While the electric power industry has been reducing its carbon output since 2005, its old plan brought it to net zero somewhere in the 2070s. The new target is 2050, said Arshad Mansoor, the president and CEO of the Electric Power Research Institute (EPRI), explaining that the industry has to decarbonize roughly twice as fast to reach its goal. Mansoor believes that energy efficiency, cleaner power and the electrification of transportation will help the industry meet its near-term goals. But, as he puts it, “a fourth tool” will be needed after 2030 if the industry is going to reach net zero, or come close, 20 years later.

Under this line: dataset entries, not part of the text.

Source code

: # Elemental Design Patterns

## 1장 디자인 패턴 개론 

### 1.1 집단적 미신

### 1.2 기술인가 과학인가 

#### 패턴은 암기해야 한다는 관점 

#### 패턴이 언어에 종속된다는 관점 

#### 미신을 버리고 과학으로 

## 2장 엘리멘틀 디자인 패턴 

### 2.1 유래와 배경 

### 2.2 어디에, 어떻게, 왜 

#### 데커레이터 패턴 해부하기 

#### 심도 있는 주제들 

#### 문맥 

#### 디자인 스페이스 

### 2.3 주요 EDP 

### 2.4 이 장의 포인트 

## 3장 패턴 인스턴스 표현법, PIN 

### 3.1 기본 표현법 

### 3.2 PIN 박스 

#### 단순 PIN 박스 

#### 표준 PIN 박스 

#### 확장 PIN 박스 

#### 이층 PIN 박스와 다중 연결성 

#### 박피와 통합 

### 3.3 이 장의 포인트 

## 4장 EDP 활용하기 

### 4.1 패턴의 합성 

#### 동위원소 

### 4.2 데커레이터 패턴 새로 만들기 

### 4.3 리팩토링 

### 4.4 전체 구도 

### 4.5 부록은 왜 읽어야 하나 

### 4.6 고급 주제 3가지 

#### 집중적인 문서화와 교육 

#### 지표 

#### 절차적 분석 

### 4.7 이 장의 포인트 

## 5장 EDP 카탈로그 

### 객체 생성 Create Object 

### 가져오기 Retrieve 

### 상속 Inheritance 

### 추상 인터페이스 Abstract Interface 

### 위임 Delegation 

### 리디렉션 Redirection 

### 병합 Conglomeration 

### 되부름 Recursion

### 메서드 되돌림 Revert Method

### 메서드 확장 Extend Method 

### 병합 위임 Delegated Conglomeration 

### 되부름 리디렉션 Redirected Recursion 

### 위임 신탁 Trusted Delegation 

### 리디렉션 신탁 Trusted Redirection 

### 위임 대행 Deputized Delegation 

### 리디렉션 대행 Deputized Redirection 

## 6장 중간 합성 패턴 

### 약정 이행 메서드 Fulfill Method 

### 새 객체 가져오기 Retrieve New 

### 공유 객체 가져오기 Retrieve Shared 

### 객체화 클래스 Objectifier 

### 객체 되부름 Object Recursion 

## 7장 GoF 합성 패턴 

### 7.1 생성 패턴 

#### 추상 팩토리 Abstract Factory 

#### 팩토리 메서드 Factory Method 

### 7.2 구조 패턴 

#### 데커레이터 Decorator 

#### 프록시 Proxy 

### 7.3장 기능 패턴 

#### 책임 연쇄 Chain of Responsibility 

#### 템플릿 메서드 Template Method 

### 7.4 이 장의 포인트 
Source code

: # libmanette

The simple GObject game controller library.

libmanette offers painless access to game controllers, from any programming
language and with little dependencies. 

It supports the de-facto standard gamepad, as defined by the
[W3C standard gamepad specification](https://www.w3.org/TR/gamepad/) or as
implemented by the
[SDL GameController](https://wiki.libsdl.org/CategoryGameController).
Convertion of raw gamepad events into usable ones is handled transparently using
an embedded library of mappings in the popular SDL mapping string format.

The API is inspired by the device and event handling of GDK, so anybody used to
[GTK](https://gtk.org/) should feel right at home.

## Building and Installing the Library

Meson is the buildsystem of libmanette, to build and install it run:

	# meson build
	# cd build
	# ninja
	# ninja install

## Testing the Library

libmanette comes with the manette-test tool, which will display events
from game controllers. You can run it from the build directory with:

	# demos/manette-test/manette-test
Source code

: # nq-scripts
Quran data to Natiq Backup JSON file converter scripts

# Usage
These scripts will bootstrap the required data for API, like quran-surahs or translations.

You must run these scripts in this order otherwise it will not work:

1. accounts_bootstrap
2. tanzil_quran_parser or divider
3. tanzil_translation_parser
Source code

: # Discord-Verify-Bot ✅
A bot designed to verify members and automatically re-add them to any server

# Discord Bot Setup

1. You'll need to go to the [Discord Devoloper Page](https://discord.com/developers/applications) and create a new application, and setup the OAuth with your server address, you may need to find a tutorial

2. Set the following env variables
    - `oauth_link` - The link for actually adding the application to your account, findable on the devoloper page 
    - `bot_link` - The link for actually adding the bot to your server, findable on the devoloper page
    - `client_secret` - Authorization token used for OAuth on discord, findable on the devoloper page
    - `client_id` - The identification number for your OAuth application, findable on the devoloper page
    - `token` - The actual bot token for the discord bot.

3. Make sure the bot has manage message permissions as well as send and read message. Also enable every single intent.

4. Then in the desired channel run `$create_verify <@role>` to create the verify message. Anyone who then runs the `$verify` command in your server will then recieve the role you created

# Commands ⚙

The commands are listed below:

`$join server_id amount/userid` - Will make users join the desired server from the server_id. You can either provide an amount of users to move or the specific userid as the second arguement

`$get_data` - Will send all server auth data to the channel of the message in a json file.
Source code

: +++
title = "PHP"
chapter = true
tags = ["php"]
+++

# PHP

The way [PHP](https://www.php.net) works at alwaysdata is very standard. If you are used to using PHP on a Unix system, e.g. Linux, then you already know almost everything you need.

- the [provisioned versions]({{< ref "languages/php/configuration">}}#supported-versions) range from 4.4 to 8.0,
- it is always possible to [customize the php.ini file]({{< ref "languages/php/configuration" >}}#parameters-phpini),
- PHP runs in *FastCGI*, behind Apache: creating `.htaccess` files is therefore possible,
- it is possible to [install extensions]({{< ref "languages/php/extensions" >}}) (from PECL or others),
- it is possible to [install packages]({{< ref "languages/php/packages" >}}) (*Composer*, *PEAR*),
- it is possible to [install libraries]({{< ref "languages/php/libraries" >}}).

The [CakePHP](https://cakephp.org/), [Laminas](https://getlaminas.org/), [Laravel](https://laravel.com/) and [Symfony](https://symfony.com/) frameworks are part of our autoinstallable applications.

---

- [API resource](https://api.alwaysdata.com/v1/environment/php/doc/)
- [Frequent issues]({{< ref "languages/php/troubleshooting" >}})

The leading innovation appears to be “green” hydrogen, an energy carrier that can be produced with little or no CO2 emissions. During the last six months, 35 U.S. electric utilities, including many of EPRI’s largest members, have set net-zero carbon emission goals by 2050, Mansoor noted. He sees it as a bet on green hydrogen. “If somebody told me five years ago that the electric industry would put that much on something that was so far out,” he said, trailing off and shaking his head. But now, he added, there is new industry and government research on how to clean up the conventional process that makes 99% of hydrogen currently used by oil refineries and other industries that need it. It involves reacting steam with natural gas. Developing an efficient way to capture the carbon emissions from the process, he pointed out, would be a major step toward more green hydrogen.